Concrètement, il sera donc nécessaire de permettre à
l'internaute, qu'il soit ou non consommateur, de récapituler les achats effectués
avant de confirmer la transaction.
Les contrats conclus à
distance
13.
Le dernier point que nous aborderons ici concerne les contrats conclus à
distance, soit sans que les parties soient physiquement en présence l'une de
l'autre, pour lesquels le projet prévoit d'introduire un droit de rétractation
(cool-off period) à l'instar des règles existantes en droit
communautaire (directive 97/7 du 20 mai 1997 sur les contrats conclus à
distance)
et en complément à la réglementation suisse existante en matière de contrats
dits de "démarchage à domicile", dont l'application sur Internet
est, au mieux, incertaine.
14.
Les principales innovations contenues dans le projet sont les suivantes :
a.
Les exceptions prévues à l'application du droit de rétractation
couvriraient, en particulier, l'ensemble des contrats portant sur des services
financiers et les contrats d'assurance (lettre b), les contrats "portant
sur des biens confectionnés selon les spécifications de l'acquéreur ou qui,
du fait de leur nature, ne peuvent être réexpédiés ou sont susceptibles de
se détériorer rapidement" (lettre c) ainsi que les "services
personnalisés" (lettre d). L'exclusion spécifique des services financiers
serait justifiée, selon le rapport explicatif, par le traitement séparé que
le droit communautaire a également réservé à ce type de transactions,
pourtant en plein essor sur Internet, en les excluant du champ d'application de
la directive 97/7 et en les soumettant à un régime spécifique qui devrait
faire l'objet d'une nouvelle directive, pas encore adoptée. Il est
vraisemblable que cette exclusion fera également l'objet de discussions en
Suisse. Quant aux exceptions prévues aux lettres c et d, elles seraient justifiées
par l'investissement consenti par le fabricant ou le fournisseur dans sa
prestation, en suivant les instructions et desiderata du client, pour qui
le risque d'une décision précipitée et irréfléchie serait donc moindre
alors que le coût de personnalisation supporté par le fabricant ou le
prestataire de services serait important. Cette argumentation semble pourtant
fragile : aujourd'hui, et demain plus encore, chaque vendeur en ligne et
chaque prestataire de services sur Internet joue sans réserve la carte de la
personnalisation des services en ligne ("customer relationship
management [CRM]"), rendue possible par la récolte extensive
d'informations personnelles et comportementales, notamment par le biais de cookies,
qui traquent les habitudes de consommation et les goûts du client, parfois à
son insu. Ainsi, le risque de décision irréfléchie paraît toujours réel.
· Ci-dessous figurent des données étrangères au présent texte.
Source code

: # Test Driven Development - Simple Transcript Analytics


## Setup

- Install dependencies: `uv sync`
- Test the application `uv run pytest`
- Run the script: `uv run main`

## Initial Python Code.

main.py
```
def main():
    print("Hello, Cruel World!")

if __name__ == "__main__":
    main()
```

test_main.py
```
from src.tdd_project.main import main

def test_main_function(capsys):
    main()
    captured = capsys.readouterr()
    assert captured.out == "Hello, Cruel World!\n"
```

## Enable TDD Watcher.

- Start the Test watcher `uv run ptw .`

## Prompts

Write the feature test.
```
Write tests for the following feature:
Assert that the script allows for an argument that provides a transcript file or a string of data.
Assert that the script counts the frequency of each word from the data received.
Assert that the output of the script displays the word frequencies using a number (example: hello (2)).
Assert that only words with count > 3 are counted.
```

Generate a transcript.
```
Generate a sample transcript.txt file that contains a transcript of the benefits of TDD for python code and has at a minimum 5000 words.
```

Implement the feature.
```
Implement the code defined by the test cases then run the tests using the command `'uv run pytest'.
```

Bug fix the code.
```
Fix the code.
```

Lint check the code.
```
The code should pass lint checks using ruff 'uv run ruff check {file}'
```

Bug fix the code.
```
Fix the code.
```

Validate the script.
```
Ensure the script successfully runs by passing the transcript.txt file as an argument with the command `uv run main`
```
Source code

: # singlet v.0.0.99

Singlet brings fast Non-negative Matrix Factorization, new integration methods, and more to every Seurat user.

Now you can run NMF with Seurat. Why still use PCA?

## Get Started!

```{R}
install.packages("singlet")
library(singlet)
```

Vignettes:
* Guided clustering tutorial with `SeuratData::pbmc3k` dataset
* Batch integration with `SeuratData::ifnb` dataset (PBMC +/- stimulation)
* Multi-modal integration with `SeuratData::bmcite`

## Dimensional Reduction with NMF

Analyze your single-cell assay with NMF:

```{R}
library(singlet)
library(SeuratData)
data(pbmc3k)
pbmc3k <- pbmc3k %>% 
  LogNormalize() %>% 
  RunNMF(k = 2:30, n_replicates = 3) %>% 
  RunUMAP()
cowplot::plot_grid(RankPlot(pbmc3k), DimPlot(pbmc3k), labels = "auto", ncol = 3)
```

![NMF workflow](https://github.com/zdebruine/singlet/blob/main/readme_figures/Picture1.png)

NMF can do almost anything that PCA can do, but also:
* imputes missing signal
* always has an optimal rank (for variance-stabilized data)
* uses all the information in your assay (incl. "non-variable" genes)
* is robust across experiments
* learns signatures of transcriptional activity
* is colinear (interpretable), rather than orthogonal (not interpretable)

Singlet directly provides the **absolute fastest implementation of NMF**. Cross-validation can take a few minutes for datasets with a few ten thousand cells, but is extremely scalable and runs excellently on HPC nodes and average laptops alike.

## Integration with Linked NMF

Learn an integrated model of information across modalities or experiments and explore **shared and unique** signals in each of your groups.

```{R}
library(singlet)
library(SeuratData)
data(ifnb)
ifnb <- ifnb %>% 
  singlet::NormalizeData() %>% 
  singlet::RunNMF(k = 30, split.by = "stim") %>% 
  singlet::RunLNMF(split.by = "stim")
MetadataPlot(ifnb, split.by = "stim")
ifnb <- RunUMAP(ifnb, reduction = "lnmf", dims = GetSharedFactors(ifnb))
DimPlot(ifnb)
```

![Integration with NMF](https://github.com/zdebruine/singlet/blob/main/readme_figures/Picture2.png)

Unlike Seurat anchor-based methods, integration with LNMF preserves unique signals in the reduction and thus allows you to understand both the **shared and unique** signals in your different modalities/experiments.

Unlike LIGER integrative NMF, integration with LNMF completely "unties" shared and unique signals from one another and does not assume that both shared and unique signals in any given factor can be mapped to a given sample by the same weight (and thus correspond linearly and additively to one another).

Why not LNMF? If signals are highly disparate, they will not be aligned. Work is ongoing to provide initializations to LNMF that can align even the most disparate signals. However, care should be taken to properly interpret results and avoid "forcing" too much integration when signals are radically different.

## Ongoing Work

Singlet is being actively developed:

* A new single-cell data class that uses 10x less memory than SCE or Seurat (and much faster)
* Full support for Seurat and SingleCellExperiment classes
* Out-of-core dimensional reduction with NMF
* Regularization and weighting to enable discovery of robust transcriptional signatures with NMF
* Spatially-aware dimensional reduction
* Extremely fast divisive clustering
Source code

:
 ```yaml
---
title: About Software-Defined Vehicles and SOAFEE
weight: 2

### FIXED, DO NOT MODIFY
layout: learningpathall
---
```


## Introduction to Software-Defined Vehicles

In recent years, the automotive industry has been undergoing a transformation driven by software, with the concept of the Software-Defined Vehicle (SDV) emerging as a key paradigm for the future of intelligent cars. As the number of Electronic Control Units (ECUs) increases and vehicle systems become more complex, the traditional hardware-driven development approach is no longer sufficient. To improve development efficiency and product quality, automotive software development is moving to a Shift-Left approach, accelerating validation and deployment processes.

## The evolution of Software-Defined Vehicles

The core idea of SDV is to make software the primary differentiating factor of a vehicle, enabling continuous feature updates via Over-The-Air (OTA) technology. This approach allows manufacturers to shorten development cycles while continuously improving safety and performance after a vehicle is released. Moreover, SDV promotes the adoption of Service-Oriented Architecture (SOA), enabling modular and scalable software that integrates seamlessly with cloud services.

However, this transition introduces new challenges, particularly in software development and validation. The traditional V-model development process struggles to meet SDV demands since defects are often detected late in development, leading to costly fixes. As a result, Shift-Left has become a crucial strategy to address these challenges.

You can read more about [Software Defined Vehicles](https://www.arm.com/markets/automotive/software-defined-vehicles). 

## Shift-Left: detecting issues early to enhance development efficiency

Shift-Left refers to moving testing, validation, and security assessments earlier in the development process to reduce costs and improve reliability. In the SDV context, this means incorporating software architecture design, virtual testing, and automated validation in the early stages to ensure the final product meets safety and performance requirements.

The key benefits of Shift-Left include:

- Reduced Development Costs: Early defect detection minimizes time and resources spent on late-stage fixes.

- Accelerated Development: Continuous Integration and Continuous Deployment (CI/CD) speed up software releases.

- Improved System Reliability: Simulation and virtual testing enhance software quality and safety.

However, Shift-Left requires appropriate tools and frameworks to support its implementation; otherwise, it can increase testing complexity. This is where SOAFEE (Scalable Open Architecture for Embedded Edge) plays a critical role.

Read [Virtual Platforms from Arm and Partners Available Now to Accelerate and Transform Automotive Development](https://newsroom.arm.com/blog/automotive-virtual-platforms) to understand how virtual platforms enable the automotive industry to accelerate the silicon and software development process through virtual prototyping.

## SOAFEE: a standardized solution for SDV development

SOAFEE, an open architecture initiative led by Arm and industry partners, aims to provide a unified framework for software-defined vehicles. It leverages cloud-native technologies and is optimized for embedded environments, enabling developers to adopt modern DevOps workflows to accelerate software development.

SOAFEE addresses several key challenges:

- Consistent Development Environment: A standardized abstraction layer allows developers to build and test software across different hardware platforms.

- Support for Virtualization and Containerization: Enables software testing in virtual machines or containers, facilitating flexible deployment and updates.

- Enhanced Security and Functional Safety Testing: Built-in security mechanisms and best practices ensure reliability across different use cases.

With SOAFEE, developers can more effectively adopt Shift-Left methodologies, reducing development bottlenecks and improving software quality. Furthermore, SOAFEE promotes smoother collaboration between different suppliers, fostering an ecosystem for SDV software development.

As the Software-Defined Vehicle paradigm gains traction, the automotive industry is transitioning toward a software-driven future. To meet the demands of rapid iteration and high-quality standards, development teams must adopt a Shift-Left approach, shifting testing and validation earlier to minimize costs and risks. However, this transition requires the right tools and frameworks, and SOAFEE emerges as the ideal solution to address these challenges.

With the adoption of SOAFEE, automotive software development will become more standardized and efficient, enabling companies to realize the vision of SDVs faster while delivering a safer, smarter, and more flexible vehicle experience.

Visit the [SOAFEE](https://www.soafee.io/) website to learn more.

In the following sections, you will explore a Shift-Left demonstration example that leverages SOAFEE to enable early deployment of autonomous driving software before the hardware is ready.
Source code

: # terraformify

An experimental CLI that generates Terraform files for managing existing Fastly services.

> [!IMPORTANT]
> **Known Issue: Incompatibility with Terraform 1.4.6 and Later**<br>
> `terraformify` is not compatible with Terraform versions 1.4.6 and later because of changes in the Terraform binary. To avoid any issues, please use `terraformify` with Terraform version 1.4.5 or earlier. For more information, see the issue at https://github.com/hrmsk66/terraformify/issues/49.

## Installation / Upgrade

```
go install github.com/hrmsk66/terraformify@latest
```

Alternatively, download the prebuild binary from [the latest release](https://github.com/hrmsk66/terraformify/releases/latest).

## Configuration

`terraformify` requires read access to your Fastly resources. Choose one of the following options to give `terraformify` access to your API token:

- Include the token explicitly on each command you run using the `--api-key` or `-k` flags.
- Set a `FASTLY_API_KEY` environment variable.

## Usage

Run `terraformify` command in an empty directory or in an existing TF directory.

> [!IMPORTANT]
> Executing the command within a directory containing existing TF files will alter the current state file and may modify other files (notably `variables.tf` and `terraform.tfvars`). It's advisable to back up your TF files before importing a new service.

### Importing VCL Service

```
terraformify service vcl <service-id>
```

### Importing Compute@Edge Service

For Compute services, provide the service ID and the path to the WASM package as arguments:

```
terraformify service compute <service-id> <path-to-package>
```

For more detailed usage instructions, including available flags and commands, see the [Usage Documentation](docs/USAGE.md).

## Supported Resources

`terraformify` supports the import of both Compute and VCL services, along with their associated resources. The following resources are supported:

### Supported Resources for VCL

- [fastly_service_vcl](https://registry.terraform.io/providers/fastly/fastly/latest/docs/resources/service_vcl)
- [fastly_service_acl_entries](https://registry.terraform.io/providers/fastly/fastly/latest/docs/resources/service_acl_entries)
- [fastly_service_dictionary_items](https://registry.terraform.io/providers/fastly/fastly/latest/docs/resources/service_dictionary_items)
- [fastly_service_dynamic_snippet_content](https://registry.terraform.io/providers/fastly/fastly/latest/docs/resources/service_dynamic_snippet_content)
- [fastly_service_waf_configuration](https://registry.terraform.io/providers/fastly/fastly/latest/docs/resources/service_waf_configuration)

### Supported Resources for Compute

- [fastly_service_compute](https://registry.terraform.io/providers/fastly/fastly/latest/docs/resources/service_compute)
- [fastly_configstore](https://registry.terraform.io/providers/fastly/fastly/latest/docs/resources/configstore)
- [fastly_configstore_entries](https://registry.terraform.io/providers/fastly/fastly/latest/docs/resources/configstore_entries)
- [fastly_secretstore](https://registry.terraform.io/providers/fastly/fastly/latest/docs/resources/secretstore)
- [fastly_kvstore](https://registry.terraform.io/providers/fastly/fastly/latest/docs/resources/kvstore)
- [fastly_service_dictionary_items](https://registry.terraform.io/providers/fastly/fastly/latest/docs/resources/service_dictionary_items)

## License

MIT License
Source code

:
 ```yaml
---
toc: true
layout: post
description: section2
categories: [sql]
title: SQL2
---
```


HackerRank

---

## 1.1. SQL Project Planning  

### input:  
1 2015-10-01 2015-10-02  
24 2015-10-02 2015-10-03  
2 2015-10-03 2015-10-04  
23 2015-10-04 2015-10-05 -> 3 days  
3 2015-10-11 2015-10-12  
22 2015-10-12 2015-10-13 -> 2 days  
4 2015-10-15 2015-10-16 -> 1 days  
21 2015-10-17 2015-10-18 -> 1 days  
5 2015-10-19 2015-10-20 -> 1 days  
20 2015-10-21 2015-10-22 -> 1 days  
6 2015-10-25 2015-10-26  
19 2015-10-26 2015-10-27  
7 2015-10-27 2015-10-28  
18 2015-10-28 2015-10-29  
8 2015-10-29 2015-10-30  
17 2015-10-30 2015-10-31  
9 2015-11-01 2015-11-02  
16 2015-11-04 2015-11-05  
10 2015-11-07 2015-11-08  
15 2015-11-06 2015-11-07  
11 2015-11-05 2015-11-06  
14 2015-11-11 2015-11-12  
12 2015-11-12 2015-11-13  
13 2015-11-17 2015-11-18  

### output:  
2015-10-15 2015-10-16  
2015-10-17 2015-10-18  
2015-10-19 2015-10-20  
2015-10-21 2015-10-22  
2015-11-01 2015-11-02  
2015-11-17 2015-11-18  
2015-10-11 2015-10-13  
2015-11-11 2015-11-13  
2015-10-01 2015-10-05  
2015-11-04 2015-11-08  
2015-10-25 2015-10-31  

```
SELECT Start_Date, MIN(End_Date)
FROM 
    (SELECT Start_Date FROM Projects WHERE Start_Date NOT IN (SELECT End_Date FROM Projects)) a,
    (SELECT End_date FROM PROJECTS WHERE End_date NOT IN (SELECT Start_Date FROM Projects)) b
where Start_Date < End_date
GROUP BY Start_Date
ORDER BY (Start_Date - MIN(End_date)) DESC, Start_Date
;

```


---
Par ailleurs, le vendeur ou le fournisseur de services en ligne serait évidemment
enclin à s'opposer à l'invocation d'un droit de rétractation en prétendant
avoir "personnalisé" son produit ou sa prestation, alors que cette
personnalisation ne lui a rien coûté, en tous les cas pour des transmissions
numériques (par exemple, benchmarking d'indices financiers de
performances en fonction des goûts exprimés par le client).
b.
Le droit de rétractation est
exclu dans d'autres cas encore et en particulier si le contrat porte "sur
des enregistrements audio ou vidéo ou des logiciels informatiques descellés
par l'acquéreur, qui peuvent être téléchargés ou auxquels l'acquéreur peut
avoir accès" (art. 40f lettre b). Selon le rapport explicatif, cette
disposition a pour but d'exclure l'application d'un droit de rétractation pour "les biens dont le contenu peut être
facilement copié", ce qui ne serait pas le cas s'ils étaient
maintenus "scellés". L'argument semble éloigné du fondement de la réglementation,
à savoir la protection du consommateur contre un engagement irréfléchi. En
outre, une révocation ne serait possible qu'avant l'utilisation du bien en
question, ce qui limite évidemment considérablement son attrait. Par ailleurs,
l'exclusion s'étend à tout enregistrement audio ou vidéo ainsi qu'à tout
logiciel informatique pouvant être téléchargé ou accessible (formulation qui
est loin d'être claire). A lire cette disposition, il semblerait donc que 98%
du commerce électronique en ligne à l'heure actuelle soit tout simplement
exclu du champ d'application du droit de rétractation : qu'est-ce qui peut être
téléchargé sans être soit un logiciel, soit un enregistrement audio ou vidéo ?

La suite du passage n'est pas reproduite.